Humphry, Katherine Jane (Shell Global Solutions International) | van der Lee, Merit (Shell Global Solutions International) | Southwick, Jeff G. (Sarawak Shell) | Ineke, Erik M. (Shell Global Solutions International) | van Batenburg, Diederik W (Shell Global Solutions International)

OnePetro 

Workflows to assess the technical and economic suitability of an enhanced oil recovery (EOR) technique for a particular field generally involve laboratory testing, such as core flooding experiments, and field-scale reservoir modelling. When building field scale models and interpreting laboratory experiments it is important to understand the flow properties of all phases present.

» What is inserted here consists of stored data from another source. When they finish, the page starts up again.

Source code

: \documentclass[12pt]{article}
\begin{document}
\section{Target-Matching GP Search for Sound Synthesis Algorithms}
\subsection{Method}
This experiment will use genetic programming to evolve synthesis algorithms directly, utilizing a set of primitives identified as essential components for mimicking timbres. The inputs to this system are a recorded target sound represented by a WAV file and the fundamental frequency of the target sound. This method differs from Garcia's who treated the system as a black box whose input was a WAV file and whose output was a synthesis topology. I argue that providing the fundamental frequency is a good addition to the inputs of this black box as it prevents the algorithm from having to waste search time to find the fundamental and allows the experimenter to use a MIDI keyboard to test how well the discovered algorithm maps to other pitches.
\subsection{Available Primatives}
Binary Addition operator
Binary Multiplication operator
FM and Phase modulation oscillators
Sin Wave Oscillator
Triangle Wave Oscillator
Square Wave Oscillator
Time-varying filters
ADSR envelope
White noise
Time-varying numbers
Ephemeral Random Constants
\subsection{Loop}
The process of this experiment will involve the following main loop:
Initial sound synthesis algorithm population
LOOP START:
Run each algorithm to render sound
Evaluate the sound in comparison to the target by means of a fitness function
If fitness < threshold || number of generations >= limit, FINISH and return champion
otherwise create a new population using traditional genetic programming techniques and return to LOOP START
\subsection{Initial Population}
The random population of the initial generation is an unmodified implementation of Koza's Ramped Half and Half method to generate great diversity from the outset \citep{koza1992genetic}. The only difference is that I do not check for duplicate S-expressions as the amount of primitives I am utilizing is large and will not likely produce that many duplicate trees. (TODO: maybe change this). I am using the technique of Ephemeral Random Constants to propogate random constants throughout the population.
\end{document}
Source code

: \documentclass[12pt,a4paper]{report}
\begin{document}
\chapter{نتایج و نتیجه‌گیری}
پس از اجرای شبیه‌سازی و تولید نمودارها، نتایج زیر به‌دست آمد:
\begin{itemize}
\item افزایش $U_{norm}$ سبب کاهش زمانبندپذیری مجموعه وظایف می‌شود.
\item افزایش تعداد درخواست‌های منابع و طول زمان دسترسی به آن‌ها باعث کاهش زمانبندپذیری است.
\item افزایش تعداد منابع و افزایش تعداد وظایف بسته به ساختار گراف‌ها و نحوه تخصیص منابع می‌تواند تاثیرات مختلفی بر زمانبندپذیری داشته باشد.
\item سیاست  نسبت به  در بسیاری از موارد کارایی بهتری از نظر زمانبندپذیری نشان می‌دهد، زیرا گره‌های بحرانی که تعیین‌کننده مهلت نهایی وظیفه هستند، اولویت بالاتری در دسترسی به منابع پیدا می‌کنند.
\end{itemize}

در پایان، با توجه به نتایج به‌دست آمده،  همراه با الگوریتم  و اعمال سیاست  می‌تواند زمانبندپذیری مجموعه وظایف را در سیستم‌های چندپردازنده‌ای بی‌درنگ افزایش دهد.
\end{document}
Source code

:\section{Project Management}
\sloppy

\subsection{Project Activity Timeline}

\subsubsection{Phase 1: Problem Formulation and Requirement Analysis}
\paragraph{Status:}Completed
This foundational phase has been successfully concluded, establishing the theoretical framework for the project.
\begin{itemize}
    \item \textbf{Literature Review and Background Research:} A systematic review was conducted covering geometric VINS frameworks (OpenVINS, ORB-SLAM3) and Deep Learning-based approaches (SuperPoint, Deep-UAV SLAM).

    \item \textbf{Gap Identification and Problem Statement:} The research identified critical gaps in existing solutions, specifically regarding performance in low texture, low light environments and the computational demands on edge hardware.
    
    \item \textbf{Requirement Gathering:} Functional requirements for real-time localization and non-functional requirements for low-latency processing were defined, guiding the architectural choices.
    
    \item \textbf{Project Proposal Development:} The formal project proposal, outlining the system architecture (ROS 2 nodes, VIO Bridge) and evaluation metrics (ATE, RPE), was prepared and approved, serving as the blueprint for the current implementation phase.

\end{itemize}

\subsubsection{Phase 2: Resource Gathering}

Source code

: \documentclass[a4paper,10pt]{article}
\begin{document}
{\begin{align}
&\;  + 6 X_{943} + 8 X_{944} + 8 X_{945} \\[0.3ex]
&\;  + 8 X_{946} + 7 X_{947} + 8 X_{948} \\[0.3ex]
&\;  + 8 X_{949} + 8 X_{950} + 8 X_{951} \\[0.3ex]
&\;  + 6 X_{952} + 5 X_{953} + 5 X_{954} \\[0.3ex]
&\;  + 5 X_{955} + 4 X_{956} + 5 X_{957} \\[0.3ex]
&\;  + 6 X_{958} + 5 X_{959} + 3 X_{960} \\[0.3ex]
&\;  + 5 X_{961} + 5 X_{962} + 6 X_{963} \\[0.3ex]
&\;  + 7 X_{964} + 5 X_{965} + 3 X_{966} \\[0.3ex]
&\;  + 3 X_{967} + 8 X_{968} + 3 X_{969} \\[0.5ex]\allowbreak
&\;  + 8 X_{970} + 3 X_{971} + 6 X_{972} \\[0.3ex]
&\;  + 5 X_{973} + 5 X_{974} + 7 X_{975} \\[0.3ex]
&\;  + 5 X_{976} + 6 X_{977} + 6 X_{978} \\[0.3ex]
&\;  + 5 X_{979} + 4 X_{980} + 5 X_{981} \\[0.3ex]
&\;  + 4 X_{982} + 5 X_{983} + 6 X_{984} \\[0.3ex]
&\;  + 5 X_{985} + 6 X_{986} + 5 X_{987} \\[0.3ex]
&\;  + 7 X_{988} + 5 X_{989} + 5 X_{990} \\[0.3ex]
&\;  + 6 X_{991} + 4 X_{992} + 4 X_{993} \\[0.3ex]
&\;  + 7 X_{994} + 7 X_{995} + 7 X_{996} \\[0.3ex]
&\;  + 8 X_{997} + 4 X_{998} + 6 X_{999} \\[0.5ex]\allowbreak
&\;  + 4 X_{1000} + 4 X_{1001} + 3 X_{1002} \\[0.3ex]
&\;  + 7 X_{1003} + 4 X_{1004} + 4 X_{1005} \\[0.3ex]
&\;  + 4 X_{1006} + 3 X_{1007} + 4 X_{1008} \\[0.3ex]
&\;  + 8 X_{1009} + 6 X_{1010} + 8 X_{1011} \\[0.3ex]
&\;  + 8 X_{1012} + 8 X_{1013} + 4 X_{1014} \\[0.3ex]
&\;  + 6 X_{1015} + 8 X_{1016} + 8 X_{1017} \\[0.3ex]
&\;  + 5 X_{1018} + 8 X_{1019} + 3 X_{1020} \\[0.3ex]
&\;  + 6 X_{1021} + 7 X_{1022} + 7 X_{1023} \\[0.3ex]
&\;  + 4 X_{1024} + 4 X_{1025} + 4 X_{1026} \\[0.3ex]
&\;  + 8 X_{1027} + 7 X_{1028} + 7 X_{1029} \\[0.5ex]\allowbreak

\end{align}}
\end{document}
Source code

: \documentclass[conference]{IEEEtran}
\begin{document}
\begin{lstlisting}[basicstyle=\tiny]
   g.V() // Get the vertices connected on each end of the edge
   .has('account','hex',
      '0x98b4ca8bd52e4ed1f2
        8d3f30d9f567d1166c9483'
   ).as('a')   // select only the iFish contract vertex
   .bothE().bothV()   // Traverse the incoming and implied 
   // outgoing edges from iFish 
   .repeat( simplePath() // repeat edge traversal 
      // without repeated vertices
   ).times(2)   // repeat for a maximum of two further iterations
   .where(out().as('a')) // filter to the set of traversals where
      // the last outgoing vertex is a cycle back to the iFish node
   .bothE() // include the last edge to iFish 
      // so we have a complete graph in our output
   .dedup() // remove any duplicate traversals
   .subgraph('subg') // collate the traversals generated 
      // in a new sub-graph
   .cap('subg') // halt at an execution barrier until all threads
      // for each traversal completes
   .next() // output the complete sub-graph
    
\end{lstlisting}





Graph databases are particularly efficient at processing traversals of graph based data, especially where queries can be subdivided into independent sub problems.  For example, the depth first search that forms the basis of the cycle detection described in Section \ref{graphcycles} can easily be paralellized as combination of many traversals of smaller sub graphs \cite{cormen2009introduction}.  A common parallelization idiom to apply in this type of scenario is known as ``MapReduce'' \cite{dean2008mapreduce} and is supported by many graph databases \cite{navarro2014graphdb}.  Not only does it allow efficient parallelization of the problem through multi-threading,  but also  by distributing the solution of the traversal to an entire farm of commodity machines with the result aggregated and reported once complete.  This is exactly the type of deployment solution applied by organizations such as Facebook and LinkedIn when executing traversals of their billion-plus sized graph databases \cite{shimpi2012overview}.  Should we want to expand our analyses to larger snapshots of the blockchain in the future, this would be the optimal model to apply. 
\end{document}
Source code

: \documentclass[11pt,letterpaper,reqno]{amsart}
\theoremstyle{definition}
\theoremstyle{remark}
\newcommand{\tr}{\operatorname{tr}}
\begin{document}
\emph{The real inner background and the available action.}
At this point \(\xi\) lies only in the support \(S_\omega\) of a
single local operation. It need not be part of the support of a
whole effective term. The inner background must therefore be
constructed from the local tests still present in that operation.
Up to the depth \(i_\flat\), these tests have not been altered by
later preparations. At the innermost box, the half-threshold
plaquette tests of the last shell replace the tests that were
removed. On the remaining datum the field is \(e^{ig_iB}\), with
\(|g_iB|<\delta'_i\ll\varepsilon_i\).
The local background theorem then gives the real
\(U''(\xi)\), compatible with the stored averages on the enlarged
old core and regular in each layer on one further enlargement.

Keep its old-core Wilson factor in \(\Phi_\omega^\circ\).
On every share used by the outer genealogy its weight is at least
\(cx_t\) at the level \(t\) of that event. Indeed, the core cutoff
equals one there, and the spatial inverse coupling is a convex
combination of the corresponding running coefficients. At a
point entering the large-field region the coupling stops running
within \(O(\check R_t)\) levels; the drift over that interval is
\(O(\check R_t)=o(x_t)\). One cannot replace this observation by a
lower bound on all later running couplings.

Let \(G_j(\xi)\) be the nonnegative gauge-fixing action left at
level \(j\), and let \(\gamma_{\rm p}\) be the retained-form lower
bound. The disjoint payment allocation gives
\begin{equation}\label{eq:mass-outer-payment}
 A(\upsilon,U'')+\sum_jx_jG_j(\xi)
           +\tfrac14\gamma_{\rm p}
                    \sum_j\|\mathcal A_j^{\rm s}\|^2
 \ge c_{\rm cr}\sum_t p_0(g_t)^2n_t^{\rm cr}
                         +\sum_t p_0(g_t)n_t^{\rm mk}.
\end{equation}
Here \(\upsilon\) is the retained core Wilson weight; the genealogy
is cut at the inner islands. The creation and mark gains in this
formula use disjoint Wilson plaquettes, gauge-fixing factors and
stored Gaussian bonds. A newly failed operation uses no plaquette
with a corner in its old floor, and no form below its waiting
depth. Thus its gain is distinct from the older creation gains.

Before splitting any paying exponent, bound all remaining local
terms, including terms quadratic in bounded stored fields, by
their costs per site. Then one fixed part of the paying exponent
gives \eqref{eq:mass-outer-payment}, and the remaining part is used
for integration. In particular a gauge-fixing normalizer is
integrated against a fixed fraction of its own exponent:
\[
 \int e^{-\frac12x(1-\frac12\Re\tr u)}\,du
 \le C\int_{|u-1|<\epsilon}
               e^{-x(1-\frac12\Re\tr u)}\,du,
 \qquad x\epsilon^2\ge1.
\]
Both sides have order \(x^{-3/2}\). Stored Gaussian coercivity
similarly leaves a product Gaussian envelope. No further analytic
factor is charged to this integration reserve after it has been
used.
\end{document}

Alkali-surfactant-polymer flooding (ASP) is an EOR technique under consideration for a number of Malaysian oil fields. In ASP flooding, surface-active molecules decrease the interfacial tension between water and crude oil, increasing the capillary number, and recovering oil trapped in the reservoir pores. The ultra-low interfacial tensions needed for ASP flooding occur when the surface active molecules are equally soluble in the brine and oil phases. Under these conditions, in addition to the brine and oil phases, a third thermodynamically stable phase is formed. This third phase is known as a microemulsion. While the flow properties of crude oil and polymer-enriched brine are well understood, little has been done to characterize the microemulsion phase, particularly with respect to rheology in porous media.

Here, preliminary measurements of microemulsion rheology are presented. Large volumes of microemulsion, with and without polymer, are generated using model alkali-surfactant (AS) and alkali-surfactant-polymer (ASP) systems. These microemulsions are studied using conventional shear rheology. The viscosities measured using a conventional shear rheometer indicate microemulsion viscosities higher than either the AS(P) solution or decane from which they are comprised. Additionally, an in situ, or apparent, viscosity is recovered from core flooding experiments in Berea sandstone, where pressure drop across the core is recorded as a function of the flow rate of the microemulsion through the core. In situ viscosity measurements in Berea sandstone indicate apparent viscosities 1.5 to 6 times larger than those measured in a conventional shear rheometer. The implication of these results for ASP flooding is discussed.